Looking back, President Trump issued his Executive Order in mid-April of 2018 establishing a task force to evaluate the Postal Service’s finances and operations and develop recommendations for administrative and legislative reforms. The Task Force was to be chaired by Treasury Secretary Steven Mnuchin and include heads of the Office of Management and Budget and the Office of Personnel Management. The executive order dictated that the Task Force summarize its findings and recommendations within 120 days.
During their review process, the Task Force actively engaged with industry stakeholders and held meetings with many of the leading mailing organizations, including Association for Postal Commerce (PostCom), Alliance of Nonprofit Mailers, Association of Magazine Media (MPA), and the Coalition for a 21st Century Postal Service (C21). According to several of the meeting attendees, the Task Force was clearly looking for a long-term solution to the USPS®’ financial woes and listened intently to their ideas. They voiced optimism that meaningful recommendations would be an outcome.
In the 74-page report, the Task Force lays out the following recommendations:
The Universal Service Obligation
- Without a clearly defined Universal Service Obligation (USO), it is difficult for the USPS to make business decisions in a timely and efficient manner. The USO must be clearly defined.
- With over 60 percent of counties and 14 percent of the population classified as rural, the geographic scope of the USO should continue to be defined to include all addresses in the United States.
- Statutes impose generic, minimal requirements for access to the Postal System, but do not require a certain number of Post Offices or collection boxes. The USPS needs a clearly defined USO standard for delivery.
- Although the USPS has broad discretion over the mode of delivery, Congress annually mandates that USPS deliver mail six days per week. USPS should have greater flexibility for determining delivery frequency.
- Current statutes afford the USPS the discretion to determine the delivery mode, based on reasonableness and efficiency, including door-to-door, curbside, and centralized delivery. The USPS should maintain and use its discretion to determine the mode of delivery that is consistent with developing and maintaining a financially sustainable business model.
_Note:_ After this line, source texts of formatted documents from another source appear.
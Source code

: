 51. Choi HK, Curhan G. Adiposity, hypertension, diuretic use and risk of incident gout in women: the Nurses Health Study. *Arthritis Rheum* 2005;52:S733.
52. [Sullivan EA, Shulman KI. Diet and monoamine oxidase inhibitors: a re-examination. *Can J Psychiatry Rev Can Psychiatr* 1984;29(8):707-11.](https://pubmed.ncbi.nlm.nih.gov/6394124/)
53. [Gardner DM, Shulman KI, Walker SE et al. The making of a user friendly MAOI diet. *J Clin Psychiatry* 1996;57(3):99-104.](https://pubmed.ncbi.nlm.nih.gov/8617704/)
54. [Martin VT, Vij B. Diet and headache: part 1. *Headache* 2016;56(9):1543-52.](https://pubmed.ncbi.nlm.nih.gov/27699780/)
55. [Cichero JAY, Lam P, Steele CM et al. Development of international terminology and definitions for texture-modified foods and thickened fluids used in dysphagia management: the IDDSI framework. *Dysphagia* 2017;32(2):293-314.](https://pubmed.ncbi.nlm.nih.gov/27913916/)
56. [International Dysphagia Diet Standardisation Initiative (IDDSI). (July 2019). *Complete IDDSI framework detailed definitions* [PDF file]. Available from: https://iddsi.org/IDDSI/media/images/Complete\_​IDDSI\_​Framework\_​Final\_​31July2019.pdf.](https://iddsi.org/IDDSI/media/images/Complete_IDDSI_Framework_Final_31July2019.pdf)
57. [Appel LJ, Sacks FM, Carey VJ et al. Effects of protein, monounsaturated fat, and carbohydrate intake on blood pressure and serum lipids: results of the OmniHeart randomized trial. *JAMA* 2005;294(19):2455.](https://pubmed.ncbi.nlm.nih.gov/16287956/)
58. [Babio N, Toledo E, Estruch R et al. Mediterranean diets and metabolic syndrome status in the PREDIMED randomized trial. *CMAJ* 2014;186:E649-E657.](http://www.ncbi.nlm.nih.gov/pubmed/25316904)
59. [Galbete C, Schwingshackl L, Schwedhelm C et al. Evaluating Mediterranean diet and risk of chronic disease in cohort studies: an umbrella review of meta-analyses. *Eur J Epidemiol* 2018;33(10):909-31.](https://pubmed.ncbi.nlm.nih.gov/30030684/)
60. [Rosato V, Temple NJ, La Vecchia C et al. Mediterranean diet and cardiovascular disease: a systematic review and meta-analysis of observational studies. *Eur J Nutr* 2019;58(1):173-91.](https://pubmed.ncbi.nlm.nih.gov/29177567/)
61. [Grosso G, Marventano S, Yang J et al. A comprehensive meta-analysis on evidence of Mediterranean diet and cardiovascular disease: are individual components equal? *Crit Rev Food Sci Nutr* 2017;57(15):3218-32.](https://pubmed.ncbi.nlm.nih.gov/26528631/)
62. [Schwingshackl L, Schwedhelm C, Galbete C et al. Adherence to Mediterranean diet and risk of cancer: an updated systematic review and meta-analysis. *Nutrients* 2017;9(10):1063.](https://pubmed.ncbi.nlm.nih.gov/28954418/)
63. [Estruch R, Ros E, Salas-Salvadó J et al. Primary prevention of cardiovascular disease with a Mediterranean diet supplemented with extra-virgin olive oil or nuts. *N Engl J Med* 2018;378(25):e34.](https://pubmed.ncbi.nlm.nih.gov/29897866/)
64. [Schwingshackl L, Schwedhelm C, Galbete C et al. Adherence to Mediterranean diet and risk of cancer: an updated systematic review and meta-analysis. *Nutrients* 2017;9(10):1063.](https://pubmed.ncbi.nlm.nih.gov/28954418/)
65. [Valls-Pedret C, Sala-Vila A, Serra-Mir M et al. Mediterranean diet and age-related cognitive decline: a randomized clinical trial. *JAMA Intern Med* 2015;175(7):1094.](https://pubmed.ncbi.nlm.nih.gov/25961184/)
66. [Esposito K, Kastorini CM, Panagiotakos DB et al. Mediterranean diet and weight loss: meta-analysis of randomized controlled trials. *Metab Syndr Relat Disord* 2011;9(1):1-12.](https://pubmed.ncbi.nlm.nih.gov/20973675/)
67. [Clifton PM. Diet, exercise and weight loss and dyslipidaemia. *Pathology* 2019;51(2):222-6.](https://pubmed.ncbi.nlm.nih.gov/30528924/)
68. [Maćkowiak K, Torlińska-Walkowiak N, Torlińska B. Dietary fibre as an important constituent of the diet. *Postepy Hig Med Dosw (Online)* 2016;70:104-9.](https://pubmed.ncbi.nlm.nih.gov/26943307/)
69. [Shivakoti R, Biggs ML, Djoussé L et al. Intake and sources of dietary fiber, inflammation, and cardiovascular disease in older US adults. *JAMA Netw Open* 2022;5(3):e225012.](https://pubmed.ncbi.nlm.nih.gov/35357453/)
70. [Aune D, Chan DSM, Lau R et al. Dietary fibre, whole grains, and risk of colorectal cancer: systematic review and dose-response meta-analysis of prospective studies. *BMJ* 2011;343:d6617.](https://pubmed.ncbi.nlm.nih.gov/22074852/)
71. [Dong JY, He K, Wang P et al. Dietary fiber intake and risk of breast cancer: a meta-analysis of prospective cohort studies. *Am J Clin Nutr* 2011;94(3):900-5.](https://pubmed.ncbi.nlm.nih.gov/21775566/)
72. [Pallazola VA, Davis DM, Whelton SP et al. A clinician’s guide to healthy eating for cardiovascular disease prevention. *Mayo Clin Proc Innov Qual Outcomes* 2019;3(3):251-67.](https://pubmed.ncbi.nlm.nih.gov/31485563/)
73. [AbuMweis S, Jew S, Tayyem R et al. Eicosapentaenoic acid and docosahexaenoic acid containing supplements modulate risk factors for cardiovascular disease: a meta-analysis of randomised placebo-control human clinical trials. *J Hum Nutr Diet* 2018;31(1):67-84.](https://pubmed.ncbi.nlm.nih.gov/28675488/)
- As speed of processing is less important to mailers than geographic coverage, predictability, and frequency of delivery, the USPS should retain discretion to determine processing speed.
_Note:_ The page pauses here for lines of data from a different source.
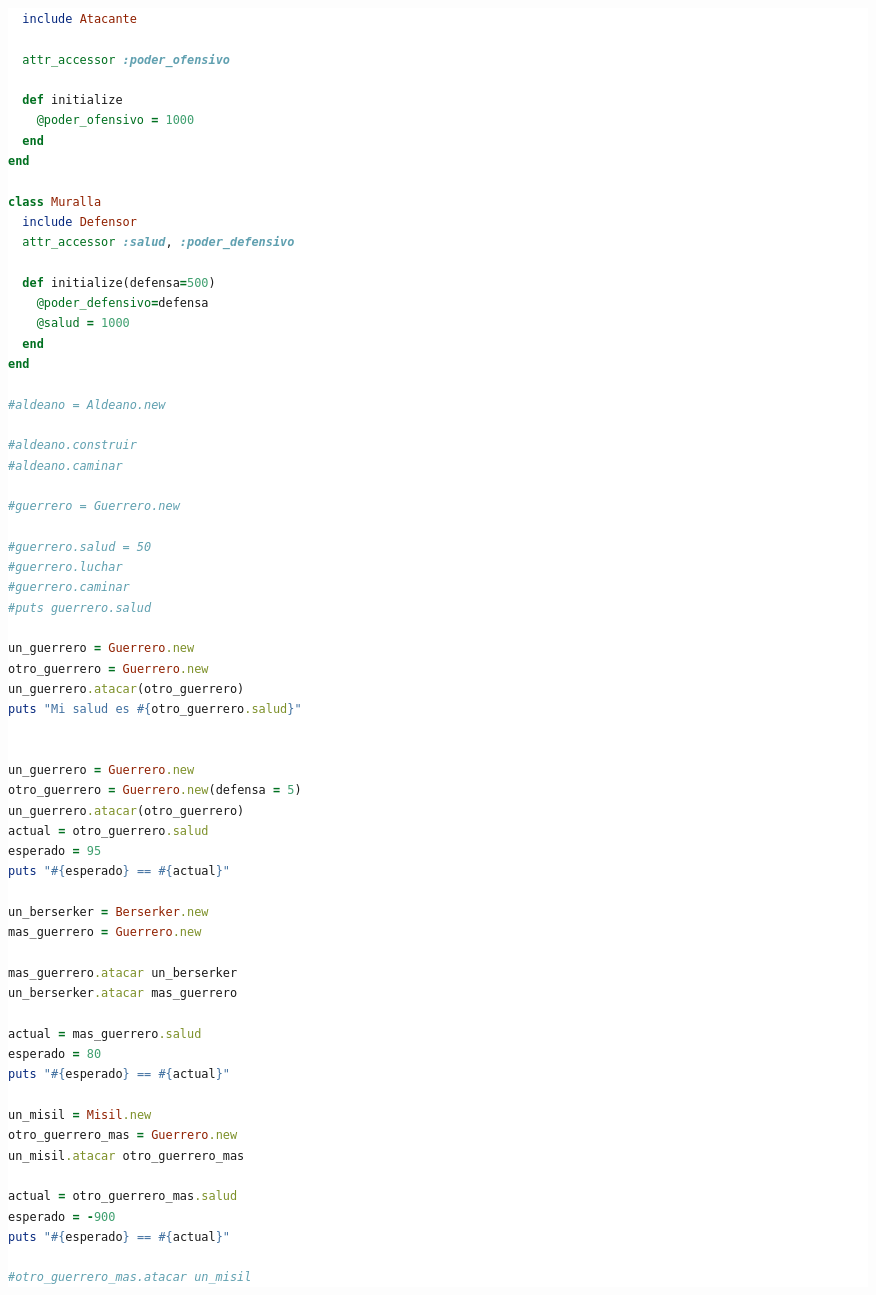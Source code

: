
 ```ruby
  include Atacante

  attr_accessor :poder_ofensivo

  def initialize
    @poder_ofensivo = 1000
  end
end

class Muralla
  include Defensor
  attr_accessor :salud, :poder_defensivo

  def initialize(defensa=500)
    @poder_defensivo=defensa
    @salud = 1000
  end
end

#aldeano = Aldeano.new

#aldeano.construir
#aldeano.caminar

#guerrero = Guerrero.new

#guerrero.salud = 50
#guerrero.luchar
#guerrero.caminar
#puts guerrero.salud

un_guerrero = Guerrero.new
otro_guerrero = Guerrero.new
un_guerrero.atacar(otro_guerrero)
puts "Mi salud es #{otro_guerrero.salud}"


un_guerrero = Guerrero.new
otro_guerrero = Guerrero.new(defensa = 5)
un_guerrero.atacar(otro_guerrero)
actual = otro_guerrero.salud
esperado = 95
puts "#{esperado} == #{actual}"

un_berserker = Berserker.new
mas_guerrero = Guerrero.new

mas_guerrero.atacar un_berserker
un_berserker.atacar mas_guerrero

actual = mas_guerrero.salud
esperado = 80
puts "#{esperado} == #{actual}"

un_misil = Misil.new
otro_guerrero_mas = Guerrero.new
un_misil.atacar otro_guerrero_mas

actual = otro_guerrero_mas.salud
esperado = -900
puts "#{esperado} == #{actual}"

#otro_guerrero_mas.atacar un_misil
```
- Although the USO has historically been funded by the mail monopoly, revenue generation outside of the mail monopoly will continue to become increasingly important. The USPS should determine ways to optimize activities to cover the costs of the USO.
Mail and Package Markets
- The USPS mail business is not sustainable under the existing operating model. USPS should develop a new model for setting rates and controlling costs to achieve sustainability.
- The benefits of the USPS monopolies continue to diminish. The USPS must pursue price increases, reduce service costs, or exit the business line for any class of mail that falls outside of the determined essential services and that does not cover attributable costs.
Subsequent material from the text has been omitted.